Der Name der Soko sollte wohl auf die gewaltigen Dimensionen der Geschäfte hinweisen. „Fugger“nannten die bayerischen Zollfahnder eine Ermittlungsgruppe, die sich mit einer internationalen Schmugglerbande befasst hat. Doch während die Fugger mit ihrem Handelsimperium, das sie vor rund 500 Jahren von Augsburg aus schufen, Geschichte geschrieben haben, drohen den Beteiligten des Schmuggels jetzt teils lange Haftstrafen. Der Vorwurf: Sie sollen den Staat um Steuereinnahmen in Höhe von rund 6,2 Millionen Euro betrogen haben. Die Zahlen zeigen, dass es sich um ein echtes Mammutverfahren handelt: Die Zollfahnder stellten mehr als zehn Millionen geschmuggelte Zigaretten sicher. Außerdem beschlagnahmten sie etwa 260000 Packungen mit gefälschten Parfümen namhafter Hersteller, rund 60 000 gefälschte Markentextilien und zwei Tonnen Wasserpfeifentabak. Dazu kommen noch weitere Geschäfte mit Schmuggelware und gefälschten Markenprodukten, von denen die Fahnder glauben, dass man sie der Bande vor Gericht nachweisen kann. Bereits seit Januar 2014 sind die Beamten den Schmugglern auf der Spur gewesen. Sie arbeiteten dazu mit Behörden in der Schweiz, Polen, den Niederlanden, Belgien, Frankreich, Italien sowie in Großbritannien zusammen. In der Ermittlungsgruppe „Fugger“saßen auf Produktpiraterie spezialisierte Fahnder aus Nürnberg. Dazu kamen Beamte aus München, die sich besonders gut mit den Tricks der Schmuggler bei der Hinterziehung von Tabaksteuer auskennen.
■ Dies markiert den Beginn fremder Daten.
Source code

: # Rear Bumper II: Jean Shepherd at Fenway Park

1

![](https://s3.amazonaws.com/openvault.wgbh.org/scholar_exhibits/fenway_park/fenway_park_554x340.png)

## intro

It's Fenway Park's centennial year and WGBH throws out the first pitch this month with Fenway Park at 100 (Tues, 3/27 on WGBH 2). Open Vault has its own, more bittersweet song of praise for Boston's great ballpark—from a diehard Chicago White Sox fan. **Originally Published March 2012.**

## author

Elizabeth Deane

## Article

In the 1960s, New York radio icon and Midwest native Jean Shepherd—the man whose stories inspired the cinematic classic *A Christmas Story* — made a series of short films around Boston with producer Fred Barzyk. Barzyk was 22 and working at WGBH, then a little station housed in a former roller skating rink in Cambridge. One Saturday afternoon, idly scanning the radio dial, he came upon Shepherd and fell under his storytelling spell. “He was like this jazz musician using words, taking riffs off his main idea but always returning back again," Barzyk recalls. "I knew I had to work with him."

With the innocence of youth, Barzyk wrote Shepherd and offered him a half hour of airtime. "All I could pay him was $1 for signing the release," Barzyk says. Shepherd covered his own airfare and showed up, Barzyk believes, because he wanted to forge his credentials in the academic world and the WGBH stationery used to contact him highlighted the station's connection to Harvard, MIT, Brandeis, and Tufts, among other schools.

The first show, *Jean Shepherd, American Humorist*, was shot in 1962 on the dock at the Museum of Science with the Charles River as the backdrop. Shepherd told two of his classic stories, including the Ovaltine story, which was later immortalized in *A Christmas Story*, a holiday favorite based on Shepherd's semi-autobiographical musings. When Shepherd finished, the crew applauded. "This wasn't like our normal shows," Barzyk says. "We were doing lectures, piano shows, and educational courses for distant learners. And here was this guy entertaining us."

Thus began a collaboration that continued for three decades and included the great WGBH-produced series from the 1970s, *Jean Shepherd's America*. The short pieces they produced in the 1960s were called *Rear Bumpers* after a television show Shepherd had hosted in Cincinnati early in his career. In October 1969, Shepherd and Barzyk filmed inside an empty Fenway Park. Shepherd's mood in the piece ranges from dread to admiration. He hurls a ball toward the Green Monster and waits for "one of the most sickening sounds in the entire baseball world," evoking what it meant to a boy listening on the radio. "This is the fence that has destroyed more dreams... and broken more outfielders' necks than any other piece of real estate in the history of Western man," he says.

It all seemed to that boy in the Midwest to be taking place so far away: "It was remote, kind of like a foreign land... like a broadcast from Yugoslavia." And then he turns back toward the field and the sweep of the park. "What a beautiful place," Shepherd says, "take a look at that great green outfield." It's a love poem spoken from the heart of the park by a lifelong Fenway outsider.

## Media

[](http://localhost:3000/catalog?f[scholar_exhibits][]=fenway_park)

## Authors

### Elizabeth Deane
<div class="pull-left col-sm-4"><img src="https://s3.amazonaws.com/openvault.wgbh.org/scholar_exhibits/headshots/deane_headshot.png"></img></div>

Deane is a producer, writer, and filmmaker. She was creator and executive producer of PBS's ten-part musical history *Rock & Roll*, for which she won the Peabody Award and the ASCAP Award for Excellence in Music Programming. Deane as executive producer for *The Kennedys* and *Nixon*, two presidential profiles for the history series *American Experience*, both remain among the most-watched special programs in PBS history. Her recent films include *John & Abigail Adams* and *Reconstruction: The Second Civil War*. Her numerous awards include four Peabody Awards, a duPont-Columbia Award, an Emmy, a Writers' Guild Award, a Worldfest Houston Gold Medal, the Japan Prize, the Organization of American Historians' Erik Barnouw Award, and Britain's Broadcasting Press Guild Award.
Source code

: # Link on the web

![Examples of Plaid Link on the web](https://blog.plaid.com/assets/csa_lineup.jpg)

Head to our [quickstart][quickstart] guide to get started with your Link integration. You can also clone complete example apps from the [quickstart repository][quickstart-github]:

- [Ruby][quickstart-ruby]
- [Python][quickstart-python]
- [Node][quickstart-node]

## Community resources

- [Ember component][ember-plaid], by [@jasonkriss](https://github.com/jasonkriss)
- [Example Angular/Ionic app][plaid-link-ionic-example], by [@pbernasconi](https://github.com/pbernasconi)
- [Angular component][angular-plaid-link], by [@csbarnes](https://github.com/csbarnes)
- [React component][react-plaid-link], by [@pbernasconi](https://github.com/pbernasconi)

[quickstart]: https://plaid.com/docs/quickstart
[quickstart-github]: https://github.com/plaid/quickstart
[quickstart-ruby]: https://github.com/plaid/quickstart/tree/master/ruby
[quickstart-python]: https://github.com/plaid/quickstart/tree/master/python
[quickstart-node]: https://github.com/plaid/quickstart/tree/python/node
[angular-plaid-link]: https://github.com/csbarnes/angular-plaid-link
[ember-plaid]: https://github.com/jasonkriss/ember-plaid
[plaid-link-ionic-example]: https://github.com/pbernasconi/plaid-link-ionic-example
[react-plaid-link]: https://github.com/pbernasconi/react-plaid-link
Den Angaben des Zolls zufolge handelt es sich um überwiegend türkischstämmige Männer, die europaweit aktiv waren und ins Visier der Fahnder gerieten. Inzwischen hat die Augsburger Staatsanwaltschaft gegen 21 Verdächtige im Alter von 27 bis 60 Jahren Anklage erhoben. Acht Verdächtige sitzen derzeit in Untersuchungshaft, einer befindet sich noch in Großbritannien in Auslieferungshaft. Die Fäden laufen in Augsburg zusammen, weil hier, so heißt es beim Zoll, zwei mutmaßliche „Schlüsselfiguren“der Schmugglerbande ansässig waren. Sie sollen auch eine Scheinfirma betrieben haben.
Am heutigen Dienstag beginnt vor dem Landgericht Augsburg ein erstes Verfahren gegen sechs Angeklagte.
Es wird noch zwei weitere Prozesse geben
Den Angeklagten wird bandenund gewerbsmäßiger Schmuggel in 22 Fällen vorgeworfen. Das Verfahren wurde aufgeteilt. Es könnte mit einer Vielzahl von Angeklagten, Dolmetschern und Anwälten sonst nicht sinnvoll geführt werden. Gegen die 15 weiteren mutmaßlichen Schmuggler soll es noch zwei andere Prozesse geben.